Information
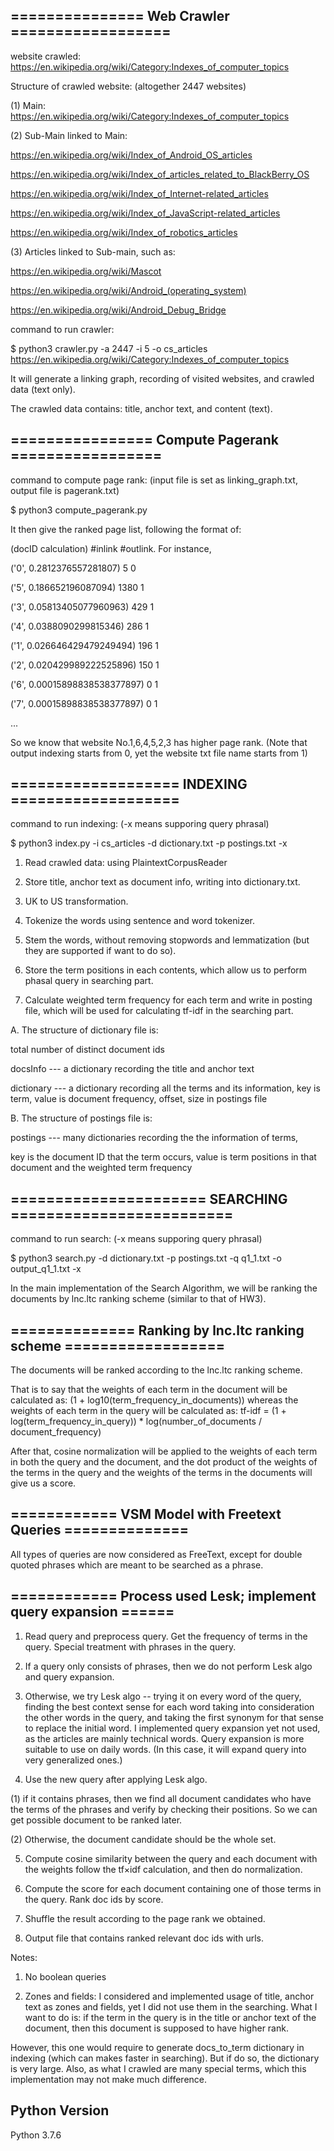 ## =============== Web Crawler ==================
website crawled: https://en.wikipedia.org/wiki/Category:Indexes_of_computer_topics

Structure of crawled website: (altogether 2447 websites)

(1) Main: https://en.wikipedia.org/wiki/Category:Indexes_of_computer_topics

(2) Sub-Main linked to Main:

https://en.wikipedia.org/wiki/Index_of_Android_OS_articles

https://en.wikipedia.org/wiki/Index_of_articles_related_to_BlackBerry_OS

https://en.wikipedia.org/wiki/Index_of_Internet-related_articles

https://en.wikipedia.org/wiki/Index_of_JavaScript-related_articles

https://en.wikipedia.org/wiki/Index_of_robotics_articles

(3) Articles linked to Sub-main, such as:

https://en.wikipedia.org/wiki/Mascot

https://en.wikipedia.org/wiki/Android_(operating_system)

https://en.wikipedia.org/wiki/Android_Debug_Bridge

command to run crawler:

$ python3 crawler.py -a 2447 -i 5 -o cs_articles https://en.wikipedia.org/wiki/Category:Indexes_of_computer_topics

It will generate a linking graph, recording of visited websites, and crawled data (text only).

The crawled data contains: title, anchor text, and content (text). 

## ================ Compute Pagerank =================
command to compute page rank: (input file is set as linking_graph.txt, output file is pagerank.txt)

$ python3 compute_pagerank.py

It then give the ranked page list, following the format of:

(docID calculation) #inlink #outlink. For instance,

('0', 0.2812376557281807) 5 0 

('5', 0.186652196087094) 1380 1 

('3', 0.05813405077960963) 429 1 

('4', 0.0388090299815346) 286 1 

('1', 0.026646429479249494) 196 1 

('2', 0.020429989222525896) 150 1 

('6', 0.00015898838538377897) 0 1 

('7', 0.00015898838538377897) 0 1 

...

So we know that website No.1,6,4,5,2,3 has higher page rank. (Note that output indexing starts from 0, yet the website txt file name starts from 1)


## =================== INDEXING ===================

command to run indexing:  (-x means supporing query phrasal)

$ python3 index.py -i cs_articles -d dictionary.txt -p postings.txt -x  

1. Read crawled data: using PlaintextCorpusReader

2. Store title, anchor text as document info, writing into dictionary.txt.

3. UK to US transformation.

4. Tokenize the words using sentence and word tokenizer.

5. Stem the words, without removing stopwords and lemmatization (but they are supported if want to do so).

6. Store the term positions in each contents, which allow us to perform phasal query in searching part.

7. Calculate weighted term frequency for each term and write in posting file, which will be used for calculating tf-idf in the searching part.


A. The structure of dictionary file is:

total number of distinct document ids

docsInfo --- a dictionary recording the title and anchor text

dictionary --- a dictionary recording all the terms and its information, key is term, value is document frequency, offset, size in postings file

B. The structure of postings file is:

postings --- many dictionaries recording the the information of terms, 

key is the document ID that the term occurs, value is term positions in that document and the weighted term frequency


## ====================== SEARCHING =========================

command to run search:  (-x means supporing query phrasal)

$ python3 search.py -d dictionary.txt -p postings.txt -q q1_1.txt -o output_q1_1.txt -x

In the main implementation of the Search Algorithm, we will be ranking the documents by lnc.ltc ranking scheme (similar to that of HW3). 

## ============== Ranking by lnc.ltc ranking scheme ==================
The documents will be ranked according to the lnc.ltc ranking scheme.

That is to say that the weights of each term in the document will be calculated as: (1 + log10(term_frequency_in_documents))
whereas the weights of each term in the query will be calculated as: tf-idf = (1 + log(term_frequency_in_query)) * log(number_of_documents / document_frequency)

After that, cosine normalization will be applied to the weights of each term in both the query and the document, and the dot product of the weights of the terms in the query and the weights of the terms in the documents will give us a score.

## ============ VSM Model with Freetext Queries ==============
All types of queries are now considered as FreeText, except for double quoted phrases which are meant to be searched as a phrase.

## ============ Process used Lesk; implement query expansion ======

1. Read query and preprocess query. Get the frequency of terms in the query. Special treatment with phrases in the query.

2. If a query only consists of phrases, then we do not perform Lesk algo and query expansion.

3. Otherwise, we try Lesk algo -- trying it on every word of the query, finding the best context sense for each word taking into consideration the other words in the query, and taking the first synonym for that sense to replace the initial word. I implemented query expansion yet not used, as the articles are mainly technical words. Query expansion is more suitable to use on daily words. (In this case, it will expand query into very generalized ones.)

4. Use the new query after applying Lesk algo. 
	
  (1) if it contains phrases, then we find all document candidates who have the terms of the phrases and verify by checking their	positions. So we can get possible document to be ranked later.
	
  (2) Otherwise, the document candidate should be the whole set.

5. Compute cosine similarity between the query and each document with the weights follow the tf×idf calculation, and then do normalization.

6. Compute the score for each document containing one of those terms in the query. Rank doc ids by score. 

7. Shuffle the result according to the page rank we obtained.

8. Output file that contains ranked relevant doc ids with urls.

Notes: 

1. No boolean queries

2. Zones and fields: I considered and implemented usage of title, anchor text as zones and fields, yet I did not use them in the searching. What I want to do is: if the term in the query is in the title or anchor text of the document, then this document is supposed to have higher rank.

However, this one would require to generate docs_to_term dictionary in indexing (which can makes faster in searching). But if do so, the dictionary is very large. Also, as what I crawled are many special terms, which this implementation may not make much difference. 

## Python Version

Python 3.7.6
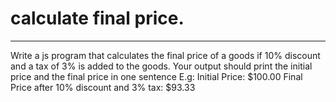 # calculate final price.
---

Write a js program that calculates the final price of a goods
if 10% discount and a tax of 3% is added to the goods. 
Your output should print the initial price and the final price in one sentence 
E.g:
Initial Price: $100.00
Final Price after 10% discount and 3% tax: $93.33
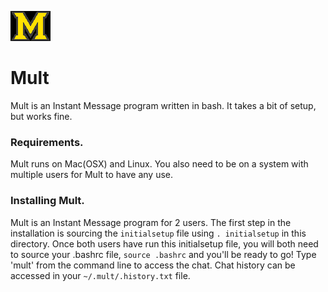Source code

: ![Mult Logo](docs/multlogo.png "Mult")
  
# Mult
Mult is an Instant Message program written in bash. It
takes a bit of setup, but works fine.                                          

### Requirements.
Mult runs on Mac(OSX) and Linux. You also need to be on a 
system with multiple users for Mult to have any use.

### Installing Mult.
Mult is an Instant Message program for 2 users. The first
step in the installation is sourcing the `initialsetup` file
using `. initialsetup` in this directory. Once both users
have run this initialsetup file, you will both need to
source your .bashrc file, `source .bashrc` and you'll be
ready to go! Type 'mult' from the command line to access the
chat. Chat history can be accessed in your
`~/.mult/.history.txt` file.
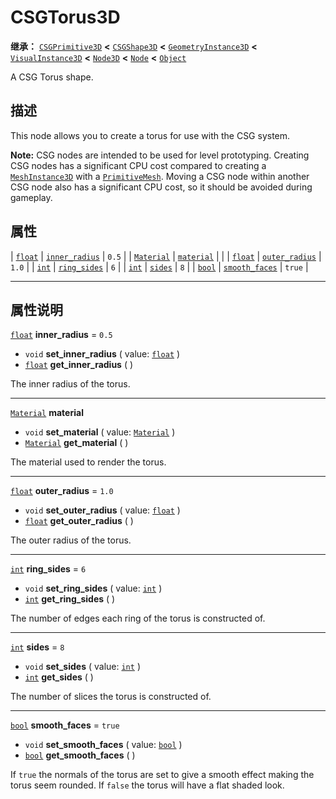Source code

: <!-- ⚠ 请勿编辑本文件 ⚠ -->
<!-- 本文档使用脚本从 WeDot 引擎源码仓库生成。 -->
<!-- 生成脚本：https://github.com/WeDot-Engine/WeDot/tree/4.3/doc/tools/make_md.py； -->
<!-- 原文件：https://github.com/WeDot-Engine/WeDot/tree/4.3/modules/csg/doc_classes/CSGTorus3D.xml。 -->

<div id="_class_csgtorus3d"></div>

# CSGTorus3D

**继承：** [`CSGPrimitive3D`](class_csgprimitive3d.md) **<** [`CSGShape3D`](class_csgshape3d.md) **<** [`GeometryInstance3D`](class_geometryinstance3d.md) **<** [`VisualInstance3D`](class_visualinstance3d.md) **<** [`Node3D`](class_node3d.md) **<** [`Node`](class_node.md) **<** [`Object`](class_object.md)

A CSG Torus shape.

## 描述

This node allows you to create a torus for use with the CSG system.

 **Note:** CSG nodes are intended to be used for level prototyping. Creating CSG nodes has a significant CPU cost compared to creating a [`MeshInstance3D`](class_meshinstance3d.md) with a [`PrimitiveMesh`](class_primitivemesh.md). Moving a CSG node within another CSG node also has a significant CPU cost, so it should be avoided during gameplay.

## 属性

| [`float`](class_float.md)       | [`inner_radius`](#class_csgtorus3d_property_inner_radius) | ``0.5``  |
| [`Material`](class_material.md) | [`material`](#class_csgtorus3d_property_material)         |          |
| [`float`](class_float.md)       | [`outer_radius`](#class_csgtorus3d_property_outer_radius) | ``1.0``  |
| [`int`](class_int.md)           | [`ring_sides`](#class_csgtorus3d_property_ring_sides)     | ``6``    |
| [`int`](class_int.md)           | [`sides`](#class_csgtorus3d_property_sides)               | ``8``    |
| [`bool`](class_bool.md)         | [`smooth_faces`](#class_csgtorus3d_property_smooth_faces) | ``true`` |

<!-- rst-class:: classref-section-separator -->

---

## 属性说明

<div id="_class_csgtorus3d_property_inner_radius"></div>

[`float`](class_float.md) **inner_radius** = ``0.5`` <div id="class_csgtorus3d_property_inner_radius"></div>

- `void` **set_inner_radius** ( value: [`float`](class_float.md) )
- [`float`](class_float.md) **get_inner_radius** ( )

The inner radius of the torus.

<!-- rst-class:: classref-item-separator -->

---

<div id="_class_csgtorus3d_property_material"></div>

[`Material`](class_material.md) **material** <div id="class_csgtorus3d_property_material"></div>

- `void` **set_material** ( value: [`Material`](class_material.md) )
- [`Material`](class_material.md) **get_material** ( )

The material used to render the torus.

<!-- rst-class:: classref-item-separator -->

---

<div id="_class_csgtorus3d_property_outer_radius"></div>

[`float`](class_float.md) **outer_radius** = ``1.0`` <div id="class_csgtorus3d_property_outer_radius"></div>

- `void` **set_outer_radius** ( value: [`float`](class_float.md) )
- [`float`](class_float.md) **get_outer_radius** ( )

The outer radius of the torus.

<!-- rst-class:: classref-item-separator -->

---

<div id="_class_csgtorus3d_property_ring_sides"></div>

[`int`](class_int.md) **ring_sides** = ``6`` <div id="class_csgtorus3d_property_ring_sides"></div>

- `void` **set_ring_sides** ( value: [`int`](class_int.md) )
- [`int`](class_int.md) **get_ring_sides** ( )

The number of edges each ring of the torus is constructed of.

<!-- rst-class:: classref-item-separator -->

---

<div id="_class_csgtorus3d_property_sides"></div>

[`int`](class_int.md) **sides** = ``8`` <div id="class_csgtorus3d_property_sides"></div>

- `void` **set_sides** ( value: [`int`](class_int.md) )
- [`int`](class_int.md) **get_sides** ( )

The number of slices the torus is constructed of.

<!-- rst-class:: classref-item-separator -->

---

<div id="_class_csgtorus3d_property_smooth_faces"></div>

[`bool`](class_bool.md) **smooth_faces** = ``true`` <div id="class_csgtorus3d_property_smooth_faces"></div>

- `void` **set_smooth_faces** ( value: [`bool`](class_bool.md) )
- [`bool`](class_bool.md) **get_smooth_faces** ( )

If `true` the normals of the torus are set to give a smooth effect making the torus seem rounded. If `false` the torus will have a flat shaded look.

[^virtual]: 本方法通常需要用户覆盖才能生效。
[^const]: 本方法无副作用，不会修改该实例的任何成员变量。
[^vararg]: 本方法除了能接受在此处描述的参数外，还能够继续接受任意数量的参数。
[^constructor]: 本方法用于构造某个类型。
[^static]: 调用本方法无需实例，可直接使用类名进行调用。
[^operator]: 本方法描述的是使用本类型作为左操作数的有效运算符。
[^bitfield]: 这个值是由下列位标志构成位掩码的整数。
[^void]: 无返回值。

Work instructions
For the word "users", show every line of the entries that holds it.

Answer
system with multiple users for Mult to have any use.
Mult is an Instant Message program for 2 users. The first
using `. initialsetup` in this directory. Once both users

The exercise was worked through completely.